Editor’s Note: Watch this incredible video on Sir Nicholas Winton.

It was not until they had been married for around forty years that Nicholas Winton’s wife found out what her husband had done as a young man in 1939. In December of 1938, Winton took his winter vacation from his work as a London stockbroker. Instead going skiing in Switzerland, as he had previously planned, he decided to visit a friend who was doing humanitarian work in Prague. What he saw there would change his life.     

With his friend, Winton visited the camps where the Jewish people of Czechoslovakia were living. He saw that while many vulnerable adults were being evacuated, no one yet was working to get the children out of the imminent danger of a Nazi invasion. Within a few weeks he returned to London, but what he had seen convicted him to work to rescue those children.

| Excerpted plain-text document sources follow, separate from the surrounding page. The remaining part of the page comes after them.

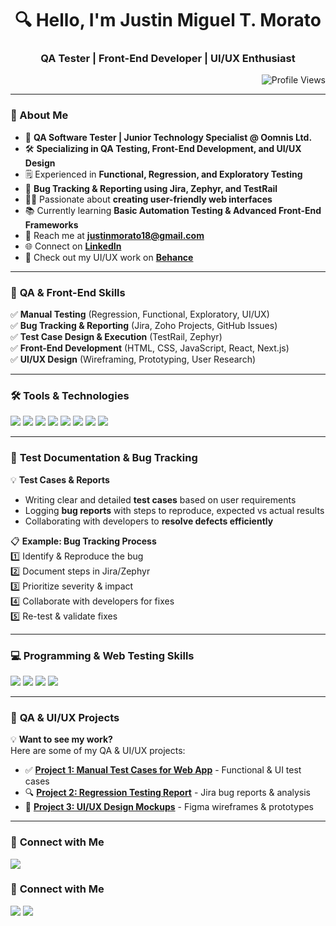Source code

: <h1 align="center">🔍 Hello, I'm Justin Miguel T. Morato</h1>
<h3 align="center">QA Tester | Front-End Developer | UI/UX Enthusiast</h3>

<p align="right">
    <img src="https://komarev.com/ghpvc/?username=JustinMorato&label=Profile%20Views&color=0e75b6&style=flat" alt="Profile Views" />
</p>

---

### 📌 About Me  
- 🏢 **QA Software Tester | Junior Technology Specialist @ Oomnis Ltd.**  
- 🛠️ **Specializing in QA Testing, Front-End Development, and UI/UX Design**  
- 🗒️ Experienced in **Functional, Regression, and Exploratory Testing**  
- 🔎 **Bug Tracking & Reporting using Jira, Zephyr, and TestRail**  
- 👨‍💻 Passionate about **creating user-friendly web interfaces**  
- 📚 Currently learning **Basic Automation Testing & Advanced Front-End Frameworks**  
- 📧 Reach me at **justinmorato18@gmail.com**  
- 🌐 Connect on **[LinkedIn](https://www.linkedin.com/in/JustinMorato)**  
- 🎨 Check out my UI/UX work on **[Behance](https://www.behance.net/justinmorato1)**  

---

### 🔎 **QA & Front-End Skills**  
✅ **Manual Testing** (Regression, Functional, Exploratory, UI/UX)  
✅ **Bug Tracking & Reporting** (Jira, Zoho Projects, GitHub Issues)  
✅ **Test Case Design & Execution** (TestRail, Zephyr)  
✅ **Front-End Development** (HTML, CSS, JavaScript, React, Next.js)  
✅ **UI/UX Design** (Wireframing, Prototyping, User Research)  

---

### 🛠️ **Tools & Technologies**
<p>
    <a href="#home"><img src="https://img.shields.io/badge/Jira-%230A0FFF.svg?style=for-the-badge&logo=jira&logoColor=white"></a>
    <a href="#home"><img src="https://img.shields.io/badge/TestRail-%234C8BF5.svg?style=for-the-badge&logo=testrail&logoColor=white"></a>
    <a href="#home"><img src="https://img.shields.io/badge/Zephyr-%232196F3.svg?style=for-the-badge&logo=zephyr&logoColor=white"></a>
    <a href="#home"><img src="https://img.shields.io/badge/GitHub-%23121011.svg?style=for-the-badge&logo=github&logoColor=white"></a>
    <a href="#home"><img src="https://img.shields.io/badge/React-%2361DAFB.svg?style=for-the-badge&logo=react&logoColor=white"></a>
    <a href="#home"><img src="https://img.shields.io/badge/Next.js-000000.svg?style=for-the-badge&logo=nextdotjs&logoColor=white"></a>
    <a href="#home"><img src="https://img.shields.io/badge/Tailwind_CSS-38B2AC.svg?style=for-the-badge&logo=tailwind-css&logoColor=white"></a>
    <a href="#home"><img src="https://img.shields.io/badge/Figma-%23F24E1E.svg?style=for-the-badge&logo=figma&logoColor=white"></a>
</p>

---

### 📝 **Test Documentation & Bug Tracking**
💡 **Test Cases & Reports**  
- Writing clear and detailed **test cases** based on user requirements  
- Logging **bug reports** with steps to reproduce, expected vs actual results  
- Collaborating with developers to **resolve defects efficiently**  

📋 **Example: Bug Tracking Process**  
1️⃣ Identify & Reproduce the bug  
2️⃣ Document steps in Jira/Zephyr  
3️⃣ Prioritize severity & impact  
4️⃣ Collaborate with developers for fixes  
5️⃣ Re-test & validate fixes  

---

### 💻 **Programming & Web Testing Skills**
<p>
    <a href="#home"><img src="https://img.shields.io/badge/html-%23E34F26.svg?style=for-the-badge&logo=html5&logoColor=white"></a>
    <a href="#home"><img src="https://img.shields.io/badge/css-%231572B6.svg?style=for-the-badge&logo=css3&logoColor=white"></a>
    <a href="#home"><img src="https://img.shields.io/badge/javascript-%23323330.svg?style=for-the-badge&logo=javascript&logoColor=%23F7DF1E"></a>
    <a href="#home"><img src="https://img.shields.io/badge/react-%2361DAFB.svg?style=for-the-badge&logo=react&logoColor=white"></a>
</p>

---

### 📂 **QA & UI/UX Projects**
💡 **Want to see my work?**  
Here are some of my QA & UI/UX projects:  
- ✅ **[Project 1: Manual Test Cases for Web App](#)** - Functional & UI test cases  
- 🔍 **[Project 2: Regression Testing Report](#)** - Jira bug reports & analysis  
- 🎨 **[Project 3: UI/UX Design Mockups](#)** - Figma wireframes & prototypes  

---

### 🔗 **Connect with Me**
<p>
    <a href="https://www.behance.net/justinmorato1"><img src="https://img.shields.io/badge/Behance-%231776FF.svg?style=for-the-badge&logo=behance&logoColor=white"></a>
</p>

### 🔗 **Connect with Me**
<p>
    <a href="mailto:justinmorato18@gmail.com"><img src="https://img.shields.io/badge/Email-D14836.svg?style=for-the-badge&logo=gmail&logoColor=white"></a>
    <a href="https://www.linkedin.com/in/JustinMorato"><img src="https://img.shields.io/badge/LinkedIn-%230077B5.svg?style=for-the-badge&logo=linkedin&logoColor=white"></a>
</p>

He continued his job at the London Stock Exchange, and in his remaining time began working tirelessly to save their lives: obtaining permission from the British government for the children to enter the country, provided they had a foster family to care for them and a sum of money as a guarantee. He and a small group of others found these families to take in the children, raised the necessary funds, and spent countless hours organizing passports and travel documents.

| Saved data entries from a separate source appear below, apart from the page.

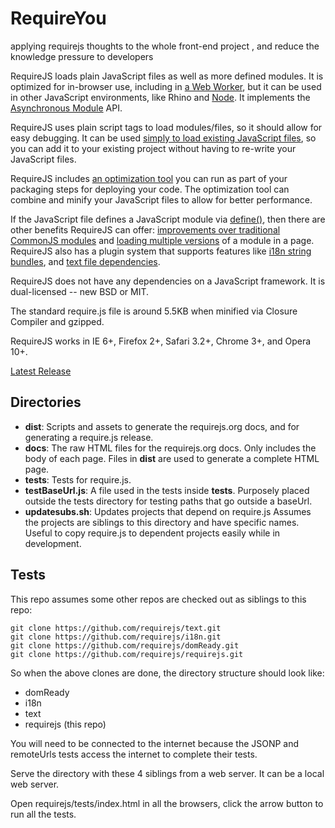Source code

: # RequireYou

applying requirejs thoughts to the whole front-end project , and reduce the knowledge pressure to developers 

RequireJS loads plain JavaScript files as well as more defined modules. It is
optimized for in-browser use, including in
[a Web Worker](http://requirejs.org/docs/api.html#webworker), but it can be used
in other JavaScript environments, like Rhino and
[Node](http://requirejs.org/docs/node.html). It implements the
[Asynchronous Module](https://github.com/amdjs/amdjs-api/wiki/AMD)
API.

RequireJS uses plain script tags to load modules/files, so it should allow for
easy debugging. It can be used
[simply to load existing JavaScript files](http://requirejs.org/docs/api.html#jsfiles),
so you can add it to your existing project without having to re-write your
JavaScript files.

RequireJS includes [an optimization tool](http://requirejs.org/docs/optimization.html)
you can run as part of your packaging steps for deploying your code. The
optimization tool can combine and minify your JavaScript files to allow for
better performance.

If the JavaScript file defines a JavaScript module via
[define()](http://requirejs.org/docs/api.html#define), then there are other benefits
RequireJS can offer: [improvements over traditional CommonJS modules](http://requirejs.org/docs/commonjs.html)
and [loading multiple versions](http://requirejs.org/docs/api.html#multiversion)
of a module in a page. RequireJS also has a plugin system that supports features like
[i18n string bundles](http://requirejs.org/docs/api.html#i18n), and
[text file dependencies](http://requirejs.org/docs/api.html#text).

RequireJS does not have any dependencies on a JavaScript framework.
It is dual-licensed -- new BSD or MIT.

The standard require.js file is around 5.5KB when minified via Closure Compiler
and gzipped.

RequireJS works in IE 6+, Firefox 2+, Safari 3.2+, Chrome 3+, and Opera 10+.

[Latest Release](http://requirejs.org/docs/download.html)

## Directories

* **dist**: Scripts and assets to generate the requirejs.org docs, and for
generating a require.js release.
* **docs**: The raw HTML files for the requirejs.org docs. Only includes the
body of each page. Files in **dist** are used to generate a complete HTML page.
* **tests**: Tests for require.js.
* **testBaseUrl.js**: A file used in the tests inside **tests**. Purposely
placed outside the tests directory for testing paths that go outside a baseUrl.
* **updatesubs.sh**: Updates projects that depend on require.js Assumes the
projects are siblings to this directory and have specific names. Useful to
copy require.js to dependent projects easily while in development.

## Tests

This repo assumes some other repos are checked out as siblings to this repo:

    git clone https://github.com/requirejs/text.git
    git clone https://github.com/requirejs/i18n.git
    git clone https://github.com/requirejs/domReady.git
    git clone https://github.com/requirejs/requirejs.git

So when the above clones are done, the directory structure should look like:

* domReady
* i18n
* text
* requirejs (this repo)

You will need to be connected to the internet because the JSONP and
remoteUrls tests access the internet to complete their tests.

Serve the directory with these 4 siblings from a web server. It can be a local web server.

Open requirejs/tests/index.html in all the browsers, click the arrow button to run all
the tests.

Because of his work, eight trains carrying a total of 669 Czechoslovakian Jewish children made the journey from Prague to London, where foster families waited. Their return tickets were not used—by the time the war was over, most of them had no family members left to return to. The only reason they were alive was because Winton’s efforts had gotten them out of danger soon enough. In spite of this, Winton didn’t see himself as a hero. “I just saw what was going on and did what I could to help,” he said.

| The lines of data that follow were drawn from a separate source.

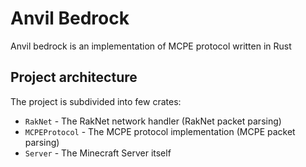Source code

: # Anvil Bedrock
 Anvil bedrock is an implementation of MCPE protocol written in Rust
## Project architecture
The project is subdivided into few crates:
 - `RakNet` - The RakNet network handler (RakNet packet parsing)
 - `MCPEProtocol` - The MCPE protocol implementation (MCPE packet parsing)
 - `Server` - The Minecraft Server itself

Winton didn’t know these children—he simply witnessed their plight and refused to do nothing about it. He never met most of them—many of them didn’t even learn the name of this man who had saved them from almost certain death until many years later. In fact, hardly anyone knew what he had done to save the children until his wife discovered a scrapbook from this time in their attic in the late 1980s.

For Nicholas Winton, it wasn’t about being a hero. It wasn’t about recognition. It was about responding to the need of the people he saw in front of him. In a letter he wrote in 1939, Winton told a friend,

“There is a difference between passive goodness and active goodness, which is, in my opinion, the giving of one’s time and energy in the alleviation of pain and suffering. It entails giving out, finding out, and helping those, who are suffering and in danger, and, not merely in leading an exemplary life in a purely passive way by doing no wrong.”    

What will we do? Will we content ourselves with a life of passive goodness, of merely refusing to participate in evil, or will we commit to active goodness, to dedicating our time and efforts to rescuing the children in our own country who are in imminent danger of death? What will we do to save the lives of these children we have never met and may never meet whose lives are being claimed day by day by abortion? What will we do to EndtheKilling?